#### [Task brief]
Count every line below that contains "Place", then state the total with no other output.

Document images with source code:
■ ■ ■ ■ ■ ■ ■

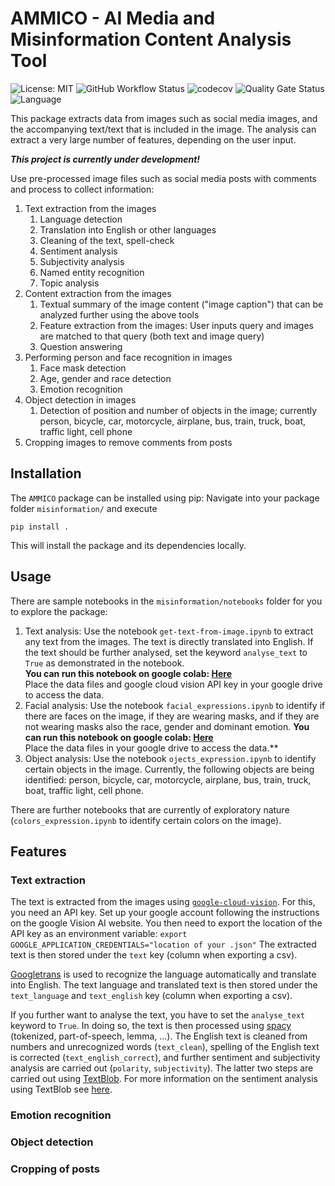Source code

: # AMMICO - AI Media and Misinformation Content Analysis Tool

![License: MIT](https://img.shields.io/github/license/ssciwr/misinformation)
![GitHub Workflow Status](https://img.shields.io/github/actions/workflow/status/ssciwr/misinformation/ci.yml?branch=main)
![codecov](https://img.shields.io/codecov/c/github/ssciwr/misinformation)
![Quality Gate Status](https://sonarcloud.io/api/project_badges/measure?project=ssciwr_misinformation&metric=alert_status)
![Language](https://img.shields.io/github/languages/top/ssciwr/misinformation)

This package extracts data from images such as social media images, and the accompanying text/text that is included in the image. The analysis can extract a very large number of features, depending on the user input.

**_This project is currently under development!_**

Use pre-processed image files such as social media posts with comments and process to collect information:
1. Text extraction from the images
    1. Language detection
    1. Translation into English or other languages
    1. Cleaning of the text, spell-check
    1. Sentiment analysis
    1. Subjectivity analysis
    1. Named entity recognition
    1. Topic analysis
1. Content extraction from the images
    1. Textual summary of the image content ("image caption") that can be analyzed further using the above tools
    1. Feature extraction from the images: User inputs query and images are matched to that query (both text and image query)
    1. Question answering   
1. Performing person and face recognition in images
    1. Face mask detection
    1. Age, gender and race detection
    1. Emotion recognition
1. Object detection in images
    1. Detection of position and number of objects in the image; currently  person, bicycle, car, motorcycle, airplane, bus, train, truck, boat, traffic light, cell phone
1. Cropping images to remove comments from posts
 

## Installation

The `AMMICO` package can be installed using pip: Navigate into your package folder `misinformation/` and execute
```
pip install .
```
This will install the package and its dependencies locally.


## Usage

There are sample notebooks in the `misinformation/notebooks` folder for you to explore the package:
1. Text analysis: Use the notebook `get-text-from-image.ipynb` to extract any text from the images. The text is directly translated into English. If the text should be further analysed, set the keyword `analyse_text` to `True` as demonstrated in the notebook.\
**You can run this notebook on google colab: [Here](https://colab.research.google.com/github/ssciwr/misinformation/blob/main/notebooks/get-text-from-image.ipynb)**  
Place the data files and google cloud vision API key in your google drive to access the data.
1. Facial analysis: Use the notebook `facial_expressions.ipynb` to identify if there are faces on the image, if they are wearing masks, and if they are not wearing masks also the race, gender and dominant emotion.
**You can run this notebook on google colab: [Here](https://colab.research.google.com/github/ssciwr/misinformation/blob/main/notebooks/facial_expressions.ipynb)**   
Place the data files in your google drive to access the data.**
1. Object analysis: Use the notebook `ojects_expression.ipynb` to identify certain objects in the image. Currently, the following objects are being identified: person, bicycle, car, motorcycle, airplane, bus, train, truck, boat, traffic light, cell phone.

There are further notebooks that are currently of exploratory nature (`colors_expression.ipynb` to identify certain colors on the image).

## Features
### Text extraction
The text is extracted from the images using [`google-cloud-vision`](https://cloud.google.com/vision). For this, you need an API key. Set up your google account following the instructions on the google Vision AI website.
You then need to export the location of the API key as an environment variable:
`export GOOGLE_APPLICATION_CREDENTIALS="location of your .json"`
The extracted text is then stored under the `text` key (column when exporting a csv).

[Googletrans](https://py-googletrans.readthedocs.io/en/latest/) is used to recognize the language automatically and translate into English. The text language and translated text is then stored under the `text_language` and `text_english` key (column when exporting a csv).

If you further want to analyse the text, you have to set the `analyse_text` keyword to `True`. In doing so, the text is then processed using [spacy](https://spacy.io/) (tokenized, part-of-speech, lemma, ...). The English text is cleaned from numbers and unrecognized words (`text_clean`), spelling of the English text is corrected (`text_english_correct`), and further sentiment and subjectivity analysis are carried out (`polarity`, `subjectivity`). The latter two steps are carried out using [TextBlob](https://textblob.readthedocs.io/en/dev/index.html). For more information on the sentiment analysis using TextBlob see [here](https://towardsdatascience.com/my-absolute-go-to-for-sentiment-analysis-textblob-3ac3a11d524).

### Emotion recognition

### Object detection

### Cropping of posts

■ ■ ■ ■ ■ ■ ■

#### [Response area]
2